# [Prompt]
The first line of the entries through the line bearing "song from YouTube": copy these lines exactly and return nothing else.

● ● ● ● ●

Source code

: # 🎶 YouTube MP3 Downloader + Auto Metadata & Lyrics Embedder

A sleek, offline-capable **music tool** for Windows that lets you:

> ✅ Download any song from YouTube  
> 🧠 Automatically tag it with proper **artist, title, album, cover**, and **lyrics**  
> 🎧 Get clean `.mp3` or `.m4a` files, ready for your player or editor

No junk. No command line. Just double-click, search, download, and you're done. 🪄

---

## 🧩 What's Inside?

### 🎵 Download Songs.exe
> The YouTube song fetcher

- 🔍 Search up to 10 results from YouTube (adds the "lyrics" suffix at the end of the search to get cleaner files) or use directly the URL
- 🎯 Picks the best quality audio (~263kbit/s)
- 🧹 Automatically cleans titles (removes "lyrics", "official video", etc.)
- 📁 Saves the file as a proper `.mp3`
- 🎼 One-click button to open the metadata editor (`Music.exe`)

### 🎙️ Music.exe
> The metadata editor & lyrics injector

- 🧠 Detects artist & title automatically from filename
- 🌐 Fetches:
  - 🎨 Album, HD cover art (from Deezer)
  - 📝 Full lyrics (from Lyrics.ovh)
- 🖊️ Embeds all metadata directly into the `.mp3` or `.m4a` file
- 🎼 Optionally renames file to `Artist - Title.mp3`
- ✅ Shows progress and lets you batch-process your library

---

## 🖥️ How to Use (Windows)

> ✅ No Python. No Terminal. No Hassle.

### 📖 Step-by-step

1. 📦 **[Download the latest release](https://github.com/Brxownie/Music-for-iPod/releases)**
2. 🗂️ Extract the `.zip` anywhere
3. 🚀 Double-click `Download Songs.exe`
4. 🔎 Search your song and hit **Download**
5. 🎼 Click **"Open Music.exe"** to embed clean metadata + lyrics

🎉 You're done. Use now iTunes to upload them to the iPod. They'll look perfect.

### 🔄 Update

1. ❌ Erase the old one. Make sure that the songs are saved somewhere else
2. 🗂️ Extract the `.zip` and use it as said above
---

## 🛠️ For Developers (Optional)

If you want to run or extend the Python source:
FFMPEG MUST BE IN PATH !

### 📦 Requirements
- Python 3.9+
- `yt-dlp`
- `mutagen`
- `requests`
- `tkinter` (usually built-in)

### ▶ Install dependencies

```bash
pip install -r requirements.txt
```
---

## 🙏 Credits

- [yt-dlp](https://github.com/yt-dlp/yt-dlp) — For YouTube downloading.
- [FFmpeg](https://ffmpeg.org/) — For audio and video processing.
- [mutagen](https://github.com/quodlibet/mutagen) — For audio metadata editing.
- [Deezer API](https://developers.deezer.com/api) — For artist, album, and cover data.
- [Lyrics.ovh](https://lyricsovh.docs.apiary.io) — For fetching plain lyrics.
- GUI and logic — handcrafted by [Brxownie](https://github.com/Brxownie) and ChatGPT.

● ● ● ● ●

# [Reply to the task]
Source code

: # 🎶 YouTube MP3 Downloader + Auto Metadata & Lyrics Embedder

A sleek, offline-capable **music tool** for Windows that lets you:

> ✅ Download any song from YouTube  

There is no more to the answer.